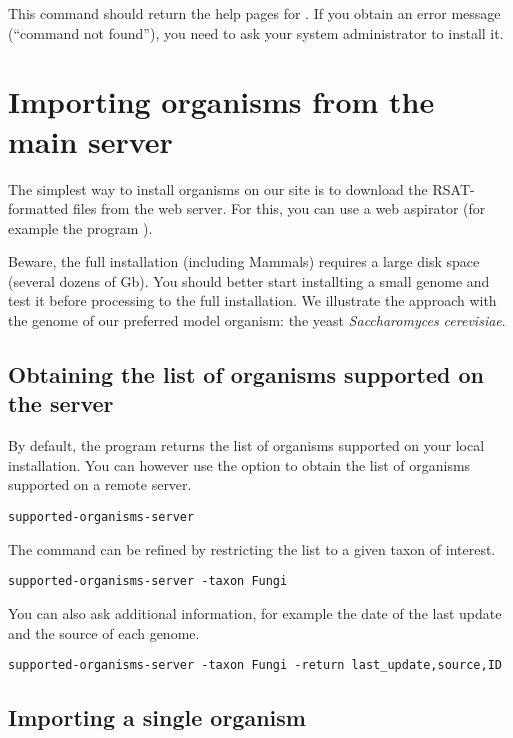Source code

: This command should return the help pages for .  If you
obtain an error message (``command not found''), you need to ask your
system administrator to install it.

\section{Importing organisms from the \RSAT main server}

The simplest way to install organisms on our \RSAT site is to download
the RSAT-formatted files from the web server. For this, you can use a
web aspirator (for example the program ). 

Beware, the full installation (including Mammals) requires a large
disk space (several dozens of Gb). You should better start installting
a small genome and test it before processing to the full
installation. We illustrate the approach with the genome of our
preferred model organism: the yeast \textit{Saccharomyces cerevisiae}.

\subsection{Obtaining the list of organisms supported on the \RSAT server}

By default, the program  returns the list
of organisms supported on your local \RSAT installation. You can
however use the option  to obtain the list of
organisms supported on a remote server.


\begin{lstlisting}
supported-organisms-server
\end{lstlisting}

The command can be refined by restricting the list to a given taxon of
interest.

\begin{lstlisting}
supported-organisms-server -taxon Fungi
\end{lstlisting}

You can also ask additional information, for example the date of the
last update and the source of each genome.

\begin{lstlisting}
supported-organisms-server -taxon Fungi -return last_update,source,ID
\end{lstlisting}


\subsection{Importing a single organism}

__What you are asked to do__
Write out exactly the lines of the entries above that run from the line containing "organisms supported on a remote server." through the last line, including both.

__Written response__
organisms supported on a remote server.


\begin{lstlisting}
supported-organisms-server
\end{lstlisting}

The command can be refined by restricting the list to a given taxon of
interest.

\begin{lstlisting}
supported-organisms-server -taxon Fungi
\end{lstlisting}

You can also ask additional information, for example the date of the
last update and the source of each genome.

\begin{lstlisting}
supported-organisms-server -taxon Fungi -return last_update,source,ID
\end{lstlisting}


\subsection{Importing a single organism}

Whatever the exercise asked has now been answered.